(Problem requirements): Which lines in the records below contain the word "that"? Copy each one out.

§

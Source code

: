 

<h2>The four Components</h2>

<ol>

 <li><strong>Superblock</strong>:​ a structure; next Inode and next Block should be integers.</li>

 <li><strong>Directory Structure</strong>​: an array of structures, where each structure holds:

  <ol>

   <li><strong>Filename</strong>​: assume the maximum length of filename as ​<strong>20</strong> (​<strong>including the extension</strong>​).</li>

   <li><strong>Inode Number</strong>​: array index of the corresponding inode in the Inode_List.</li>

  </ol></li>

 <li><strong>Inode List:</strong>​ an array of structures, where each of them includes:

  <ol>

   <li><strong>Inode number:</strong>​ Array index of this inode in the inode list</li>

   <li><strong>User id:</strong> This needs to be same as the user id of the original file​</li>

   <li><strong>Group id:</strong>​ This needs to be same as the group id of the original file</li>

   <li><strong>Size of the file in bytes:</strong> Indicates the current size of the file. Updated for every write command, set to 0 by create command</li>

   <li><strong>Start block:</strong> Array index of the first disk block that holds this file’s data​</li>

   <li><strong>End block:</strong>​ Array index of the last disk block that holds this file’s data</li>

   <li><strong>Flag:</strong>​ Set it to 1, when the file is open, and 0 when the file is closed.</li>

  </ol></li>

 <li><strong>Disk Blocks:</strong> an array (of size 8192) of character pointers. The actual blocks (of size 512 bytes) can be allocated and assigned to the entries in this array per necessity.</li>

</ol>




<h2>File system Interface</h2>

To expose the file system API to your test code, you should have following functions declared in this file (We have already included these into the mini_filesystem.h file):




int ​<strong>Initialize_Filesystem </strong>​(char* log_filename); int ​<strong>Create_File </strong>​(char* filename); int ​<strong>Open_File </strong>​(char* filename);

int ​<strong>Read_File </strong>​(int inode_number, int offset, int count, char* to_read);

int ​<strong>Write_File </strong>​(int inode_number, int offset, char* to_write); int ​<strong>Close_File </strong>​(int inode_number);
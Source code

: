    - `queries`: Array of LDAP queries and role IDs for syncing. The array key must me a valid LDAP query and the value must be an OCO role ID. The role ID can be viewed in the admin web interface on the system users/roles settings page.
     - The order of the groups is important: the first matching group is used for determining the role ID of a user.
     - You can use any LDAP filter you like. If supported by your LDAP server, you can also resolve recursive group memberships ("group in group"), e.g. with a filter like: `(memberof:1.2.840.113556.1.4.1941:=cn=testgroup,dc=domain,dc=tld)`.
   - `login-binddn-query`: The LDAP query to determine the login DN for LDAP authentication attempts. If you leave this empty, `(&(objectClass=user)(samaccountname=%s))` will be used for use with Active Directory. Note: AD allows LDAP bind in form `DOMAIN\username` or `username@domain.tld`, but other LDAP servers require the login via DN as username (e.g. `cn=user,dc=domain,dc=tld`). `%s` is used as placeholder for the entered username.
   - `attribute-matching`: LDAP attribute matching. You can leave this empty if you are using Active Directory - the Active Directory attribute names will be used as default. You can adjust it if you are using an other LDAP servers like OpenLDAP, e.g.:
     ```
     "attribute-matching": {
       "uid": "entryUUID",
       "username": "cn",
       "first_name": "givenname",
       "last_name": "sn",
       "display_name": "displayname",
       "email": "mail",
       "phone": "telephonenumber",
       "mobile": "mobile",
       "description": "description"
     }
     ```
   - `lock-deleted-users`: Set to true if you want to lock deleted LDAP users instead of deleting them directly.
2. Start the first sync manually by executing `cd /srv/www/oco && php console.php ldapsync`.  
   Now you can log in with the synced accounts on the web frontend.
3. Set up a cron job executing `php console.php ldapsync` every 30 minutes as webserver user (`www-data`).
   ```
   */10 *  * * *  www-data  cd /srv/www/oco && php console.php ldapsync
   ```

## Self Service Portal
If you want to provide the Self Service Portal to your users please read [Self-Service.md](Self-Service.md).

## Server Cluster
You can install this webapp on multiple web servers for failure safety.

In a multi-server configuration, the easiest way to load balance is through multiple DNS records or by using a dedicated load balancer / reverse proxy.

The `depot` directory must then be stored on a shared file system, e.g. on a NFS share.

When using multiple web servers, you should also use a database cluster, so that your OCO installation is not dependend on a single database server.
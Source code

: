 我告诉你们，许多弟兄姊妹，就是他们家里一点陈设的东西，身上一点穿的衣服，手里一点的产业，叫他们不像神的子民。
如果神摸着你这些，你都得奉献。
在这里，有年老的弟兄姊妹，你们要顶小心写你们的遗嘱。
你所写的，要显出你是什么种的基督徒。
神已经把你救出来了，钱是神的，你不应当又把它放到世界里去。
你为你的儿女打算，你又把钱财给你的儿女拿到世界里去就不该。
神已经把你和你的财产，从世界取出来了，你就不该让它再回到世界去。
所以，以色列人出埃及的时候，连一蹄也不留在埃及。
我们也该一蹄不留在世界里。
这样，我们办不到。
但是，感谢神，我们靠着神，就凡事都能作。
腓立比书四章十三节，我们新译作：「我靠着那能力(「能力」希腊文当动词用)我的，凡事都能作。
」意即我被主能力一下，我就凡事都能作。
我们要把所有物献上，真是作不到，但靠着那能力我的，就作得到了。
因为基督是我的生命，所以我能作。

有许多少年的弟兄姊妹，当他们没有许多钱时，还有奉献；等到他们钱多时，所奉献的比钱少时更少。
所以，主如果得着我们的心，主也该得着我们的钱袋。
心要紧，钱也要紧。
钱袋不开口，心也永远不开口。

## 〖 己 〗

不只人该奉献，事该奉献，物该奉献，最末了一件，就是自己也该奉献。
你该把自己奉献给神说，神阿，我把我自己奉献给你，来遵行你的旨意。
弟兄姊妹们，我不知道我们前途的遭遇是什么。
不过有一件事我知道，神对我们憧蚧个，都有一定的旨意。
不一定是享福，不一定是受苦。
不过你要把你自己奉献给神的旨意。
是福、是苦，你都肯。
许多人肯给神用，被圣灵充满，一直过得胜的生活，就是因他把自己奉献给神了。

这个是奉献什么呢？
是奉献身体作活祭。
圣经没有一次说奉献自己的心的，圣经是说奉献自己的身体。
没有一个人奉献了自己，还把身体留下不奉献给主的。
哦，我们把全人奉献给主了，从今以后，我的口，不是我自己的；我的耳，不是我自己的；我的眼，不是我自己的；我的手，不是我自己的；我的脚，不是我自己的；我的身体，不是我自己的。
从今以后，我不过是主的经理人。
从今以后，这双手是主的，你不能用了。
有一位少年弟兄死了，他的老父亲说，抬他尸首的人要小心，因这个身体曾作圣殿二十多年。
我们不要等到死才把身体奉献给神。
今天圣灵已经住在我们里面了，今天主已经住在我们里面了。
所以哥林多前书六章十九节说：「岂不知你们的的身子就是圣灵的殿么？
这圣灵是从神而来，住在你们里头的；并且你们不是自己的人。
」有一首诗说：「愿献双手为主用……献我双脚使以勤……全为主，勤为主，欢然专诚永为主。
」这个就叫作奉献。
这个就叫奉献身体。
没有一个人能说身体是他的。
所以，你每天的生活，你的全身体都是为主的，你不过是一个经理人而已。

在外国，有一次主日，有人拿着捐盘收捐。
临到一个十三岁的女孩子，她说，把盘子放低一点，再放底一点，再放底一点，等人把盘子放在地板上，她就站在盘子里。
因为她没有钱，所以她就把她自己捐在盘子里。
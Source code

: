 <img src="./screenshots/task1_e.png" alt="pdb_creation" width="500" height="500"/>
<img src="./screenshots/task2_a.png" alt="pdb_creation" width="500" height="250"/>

§

(Finished exercise):
   <li><strong>Start block:</strong> Array index of the first disk block that holds this file’s data​</li>
   <li><strong>End block:</strong>​ Array index of the last disk block that holds this file’s data</li>
When using multiple web servers, you should also use a database cluster, so that your OCO installation is not dependend on a single database server.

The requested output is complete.